12. Return of the Red Bull. By now, most fans are probably aware that Fergie is bringing The Last Unicorn to Broadway. For years, adult women have been teased with promises of a return, re-release, reimagining, RE-just-give-us-something-anything, of the beloved 80’s cult-classic film. Based on the book by Peter S. Beagle who also wrote the screenplay, the story is steeped in illusion yet rendered simple and elegant by its early anime design. A panel on Saturday with the writer and an exclusive on Sunday featuring none other than Transformers star, Josh Duhamel, officially confirmed that an immersive musical performance of The Last Unicorn would soon begin production. What many fans might not know is that the film rights for a live-action adaptation will be up for grabs in early 2015, and that several major studios are sniffing around. The Saturday panel dropped this tidbit along with plenty of nostalgia, much of it bittersweet, regarding the writing and making of The Last Unicorn courtesy of Mr. Beagle whose artful anecdotes and bygone talent for storytelling made the allure of the film that much more by getting to know its creator.

13. Brian K. Vaughan is The Man (and the woman working the Image counter on Thursday is The Woman) — A G.D.-only Tangent:  As a big fan of Mr.
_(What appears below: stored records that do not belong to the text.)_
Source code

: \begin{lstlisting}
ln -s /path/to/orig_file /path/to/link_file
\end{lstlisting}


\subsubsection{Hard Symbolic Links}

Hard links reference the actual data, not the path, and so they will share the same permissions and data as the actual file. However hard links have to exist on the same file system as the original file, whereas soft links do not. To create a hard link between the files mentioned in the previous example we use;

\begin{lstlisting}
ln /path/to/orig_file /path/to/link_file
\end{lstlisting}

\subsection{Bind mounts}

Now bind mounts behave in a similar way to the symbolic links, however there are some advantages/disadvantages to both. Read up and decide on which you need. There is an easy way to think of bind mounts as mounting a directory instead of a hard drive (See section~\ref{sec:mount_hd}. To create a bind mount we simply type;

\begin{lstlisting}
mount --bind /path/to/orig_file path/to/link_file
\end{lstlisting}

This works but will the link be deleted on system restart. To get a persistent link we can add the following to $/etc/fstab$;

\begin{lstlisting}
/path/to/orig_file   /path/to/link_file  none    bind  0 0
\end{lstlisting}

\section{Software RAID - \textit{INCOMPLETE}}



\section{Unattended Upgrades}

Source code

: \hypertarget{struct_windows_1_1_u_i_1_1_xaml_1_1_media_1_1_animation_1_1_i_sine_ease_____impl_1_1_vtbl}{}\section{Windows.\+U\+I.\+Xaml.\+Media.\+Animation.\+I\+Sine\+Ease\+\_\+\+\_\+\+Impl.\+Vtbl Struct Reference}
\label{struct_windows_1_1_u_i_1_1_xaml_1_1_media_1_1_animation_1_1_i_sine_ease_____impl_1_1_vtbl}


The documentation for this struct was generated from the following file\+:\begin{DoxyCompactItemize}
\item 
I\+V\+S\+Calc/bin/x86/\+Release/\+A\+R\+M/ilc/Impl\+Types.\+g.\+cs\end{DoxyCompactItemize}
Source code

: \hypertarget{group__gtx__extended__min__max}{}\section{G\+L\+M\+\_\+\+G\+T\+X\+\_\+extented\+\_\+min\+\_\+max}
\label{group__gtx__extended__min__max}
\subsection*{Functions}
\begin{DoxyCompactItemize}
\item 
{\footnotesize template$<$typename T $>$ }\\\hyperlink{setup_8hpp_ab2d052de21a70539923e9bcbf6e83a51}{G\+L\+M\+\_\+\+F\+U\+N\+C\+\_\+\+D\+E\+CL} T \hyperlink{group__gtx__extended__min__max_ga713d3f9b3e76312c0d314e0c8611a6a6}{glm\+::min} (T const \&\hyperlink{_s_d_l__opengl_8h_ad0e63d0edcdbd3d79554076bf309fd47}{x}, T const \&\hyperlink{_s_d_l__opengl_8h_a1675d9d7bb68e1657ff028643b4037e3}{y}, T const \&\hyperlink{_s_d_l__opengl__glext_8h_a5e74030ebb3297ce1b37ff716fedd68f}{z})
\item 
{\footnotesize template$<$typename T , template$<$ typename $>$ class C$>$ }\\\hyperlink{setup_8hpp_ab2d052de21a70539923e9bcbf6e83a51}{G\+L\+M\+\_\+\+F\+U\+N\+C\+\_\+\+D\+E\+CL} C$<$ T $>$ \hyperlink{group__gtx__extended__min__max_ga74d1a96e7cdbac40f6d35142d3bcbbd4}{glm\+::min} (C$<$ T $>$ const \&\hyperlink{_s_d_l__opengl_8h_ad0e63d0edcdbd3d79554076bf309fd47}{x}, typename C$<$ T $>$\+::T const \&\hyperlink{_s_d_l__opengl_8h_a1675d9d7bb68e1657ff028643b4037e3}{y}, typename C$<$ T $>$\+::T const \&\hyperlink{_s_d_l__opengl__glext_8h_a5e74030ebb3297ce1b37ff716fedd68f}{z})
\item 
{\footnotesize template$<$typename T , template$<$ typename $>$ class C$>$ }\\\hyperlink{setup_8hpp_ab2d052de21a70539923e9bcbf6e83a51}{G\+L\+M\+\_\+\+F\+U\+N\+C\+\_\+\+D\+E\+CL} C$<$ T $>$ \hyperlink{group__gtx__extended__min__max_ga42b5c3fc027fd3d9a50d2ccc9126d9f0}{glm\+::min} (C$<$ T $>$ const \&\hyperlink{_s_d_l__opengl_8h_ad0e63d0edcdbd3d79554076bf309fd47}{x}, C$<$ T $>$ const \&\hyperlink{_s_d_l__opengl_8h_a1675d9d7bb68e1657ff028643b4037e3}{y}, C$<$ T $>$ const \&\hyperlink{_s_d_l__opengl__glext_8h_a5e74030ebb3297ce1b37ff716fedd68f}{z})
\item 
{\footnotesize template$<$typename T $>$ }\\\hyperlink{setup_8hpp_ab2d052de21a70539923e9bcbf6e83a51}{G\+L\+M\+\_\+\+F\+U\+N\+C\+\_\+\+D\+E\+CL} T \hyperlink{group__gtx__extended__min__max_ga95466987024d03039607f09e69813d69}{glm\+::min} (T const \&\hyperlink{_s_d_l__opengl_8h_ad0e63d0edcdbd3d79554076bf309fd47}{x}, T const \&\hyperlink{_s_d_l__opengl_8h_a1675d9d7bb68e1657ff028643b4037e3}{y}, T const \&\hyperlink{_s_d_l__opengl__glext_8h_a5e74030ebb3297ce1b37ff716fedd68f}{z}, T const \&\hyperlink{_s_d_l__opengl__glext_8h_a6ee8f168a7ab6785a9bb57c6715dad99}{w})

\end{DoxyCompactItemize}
Vaughan’s work, I  looked forward to what would be Vaughan’s (strictly ticketed) signings throughout the weekend.  But when I arrived at Image’s booth on Thursday, just a few minutes after opening, every ticket was gone.  But lo, a miracle occurred—maybe it was my (presumably pathetic) look of heartbreak, but suddenly the woman behind the counter reached into her pocket saying, “Brian gave me an extra ticket today and told me to do something nice for someone, so here you go,” and handed me the last ticket for the signing.  So thank you Brian, and thank you awesome Image employee.